The Seattle Kraken and One Roof foundation teamed up with The Refugee Women's Alliance to bring free skating lessons to 80 preschoolers all year long.

SEATTLE — It's always the advice you hear when coaches suggest how to craft the top-tier athletes: "Start 'em young!" 

But not every family has that privilege.

"No way, there's no way I could teach them how to skate if it weren't for a program like this," said Tiffany Keene, who is just one of roughly 80 families with that same sentiment. 

The Refugee Women's Alliance, or ReWA, provides educational and social services to refugee and immigrant families. ReWA teamed up with One Roof Foundation and the Seattle Kraken to provide free skating lessons for two nearby preschools.
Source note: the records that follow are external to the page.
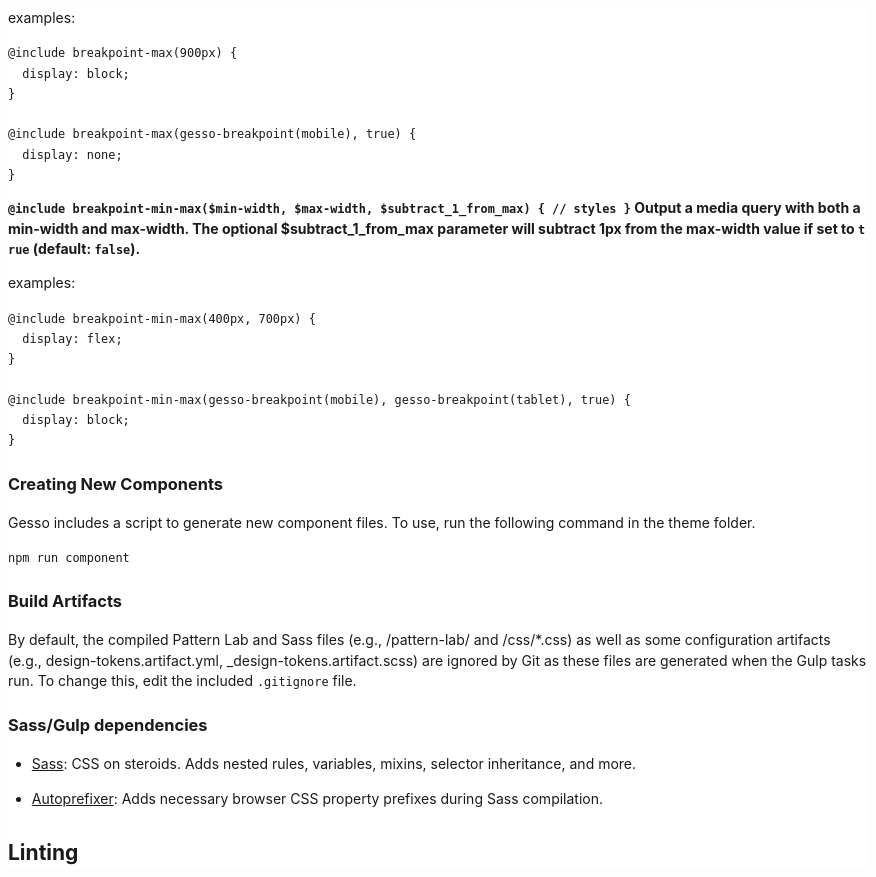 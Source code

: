 examples:

```
@include breakpoint-max(900px) {
  display: block;
}

@include breakpoint-max(gesso-breakpoint(mobile), true) {
  display: none;
}
```

**`@include breakpoint-min-max($min-width, $max-width, $subtract_1_from_max)
{ // styles }`
Output a media query with both a min-width and max-width. The optional
$subtract_1_from_max parameter will subtract 1px from the max-width value if
set to `true` (default: `false`).**

examples:

```
@include breakpoint-min-max(400px, 700px) {
  display: flex;
}

@include breakpoint-min-max(gesso-breakpoint(mobile), gesso-breakpoint(tablet), true) {
  display: block;
}
```

### Creating New Components

Gesso includes a script to generate new component files. To use, run
the following command in the theme folder.

```
npm run component
```


### Build Artifacts

By default, the compiled Pattern Lab and Sass files (e.g., /pattern-lab/
and /css/\*.css) as well as some configuration artifacts (e.g., design-tokens.artifact.yml,
\_design-tokens.artifact.scss) are ignored by Git as these files are generated
when the Gulp tasks run. To change this, edit the included `.gitignore` file.


### Sass/Gulp dependencies

- [Sass](http://sass-lang.com): CSS on steroids. Adds nested rules, variables,
  mixins, selector inheritance, and more.

- [Autoprefixer](https://github.com/postcss/autoprefixer): Adds necessary
  browser CSS property prefixes during Sass compilation.

## Linting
"We get them through the whole school year. We start in October and we'll end in June with a full graduation ceremony that they do," Kraken Iceplex skating director Chad Goodwin said. "So we get them on the ice for the first time, we spend the whole year, the whole regular season here teaching them how to skate."

Parents line up along the glass and inside the bench to cling onto each moment of their kids' development. 
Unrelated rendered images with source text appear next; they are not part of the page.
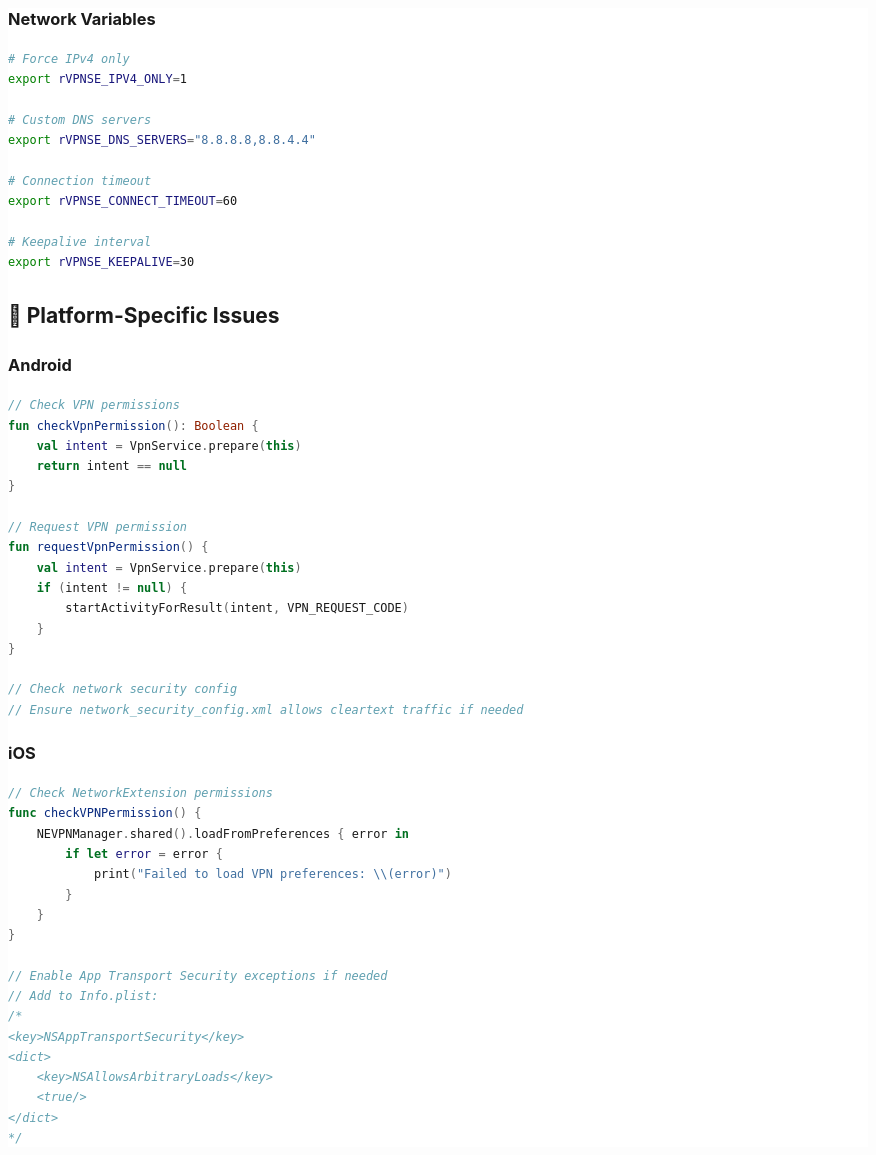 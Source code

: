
 ```bash
```

### **Network Variables**
```bash
# Force IPv4 only
export rVPNSE_IPV4_ONLY=1

# Custom DNS servers
export rVPNSE_DNS_SERVERS="8.8.8.8,8.8.4.4"

# Connection timeout
export rVPNSE_CONNECT_TIMEOUT=60

# Keepalive interval
export rVPNSE_KEEPALIVE=30
```

## 📱 Platform-Specific Issues

### **Android**
```kotlin
// Check VPN permissions
fun checkVpnPermission(): Boolean {
    val intent = VpnService.prepare(this)
    return intent == null
}

// Request VPN permission
fun requestVpnPermission() {
    val intent = VpnService.prepare(this)
    if (intent != null) {
        startActivityForResult(intent, VPN_REQUEST_CODE)
    }
}

// Check network security config
// Ensure network_security_config.xml allows cleartext traffic if needed
```

### **iOS**
```swift
// Check NetworkExtension permissions
func checkVPNPermission() {
    NEVPNManager.shared().loadFromPreferences { error in
        if let error = error {
            print("Failed to load VPN preferences: \\(error)")
        }
    }
}

// Enable App Transport Security exceptions if needed
// Add to Info.plist:
/*
<key>NSAppTransportSecurity</key>
<dict>
    <key>NSAllowsArbitraryLoads</key>
    <true/>
</dict>
*/
```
"Every week, they're coming to see their children's growth and learning on the ice, and each week they're telling me, 'Wow, they're learning so much,' they're really practicing their growth, motor, and fine motor skills, including balancing," Anita Chen, ReWA early learning center lead program specialist, said. "That's been a key component to their learning and their development."

One Roof said the heart of the partnership is to create a level playing field in the world of ice skating and hockey and bridging gaps and forging pathways to a brighter, more inclusive future. Keene agrees.
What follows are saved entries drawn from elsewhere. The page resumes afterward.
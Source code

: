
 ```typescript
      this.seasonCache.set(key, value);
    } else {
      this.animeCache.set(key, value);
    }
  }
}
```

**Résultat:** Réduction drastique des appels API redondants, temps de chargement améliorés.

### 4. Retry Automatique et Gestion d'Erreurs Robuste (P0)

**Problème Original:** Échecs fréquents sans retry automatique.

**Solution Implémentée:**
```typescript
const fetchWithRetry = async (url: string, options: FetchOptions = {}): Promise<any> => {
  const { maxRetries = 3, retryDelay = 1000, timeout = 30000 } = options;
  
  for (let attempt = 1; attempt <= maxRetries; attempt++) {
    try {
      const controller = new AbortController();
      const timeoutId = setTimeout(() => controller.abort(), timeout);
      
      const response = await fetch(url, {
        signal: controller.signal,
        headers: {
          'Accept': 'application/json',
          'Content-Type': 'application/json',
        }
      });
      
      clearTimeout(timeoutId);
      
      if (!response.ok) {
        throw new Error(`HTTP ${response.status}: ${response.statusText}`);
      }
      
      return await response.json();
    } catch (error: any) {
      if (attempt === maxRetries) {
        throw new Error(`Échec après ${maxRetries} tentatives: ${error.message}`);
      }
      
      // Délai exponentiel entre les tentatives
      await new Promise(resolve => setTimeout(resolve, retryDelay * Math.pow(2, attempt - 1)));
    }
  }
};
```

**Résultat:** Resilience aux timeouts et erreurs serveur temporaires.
"Every week providing opportunities for the kids just to learn the joy to skate and just being on the ice and learning about their abilities and confidence," she said. "You cheer on for other kids when they're learning how to skate."

Keene and her two children, Rufus and Phoebe, are even sharing a new passion for sports that they ordinarily wouldn't have explored without these weekly skates.

"Because of the Kraken skating program, Rufus actually knows about hockey," she said. "So we actually started watching hockey games!"

Chen said this is a common theme for immigrant families.

"A lot of our families have never heard about [hockey]. Usually, their first learning opportunities about hockey, Kraken, skating, is through ReWA because of our partnership through One Roof and the Seattle Kraken," Chen said. 

Hockey is predominantly expensive and time consuming, Chen said, between the gear, transportation to and from the indoor ice rink facilities. 

"A lot of these parents are very grateful to be able to experience it firsthand," Chen said, "and as a result, they've also learned more about how important sports education is, especially being introduced to it at such a young age."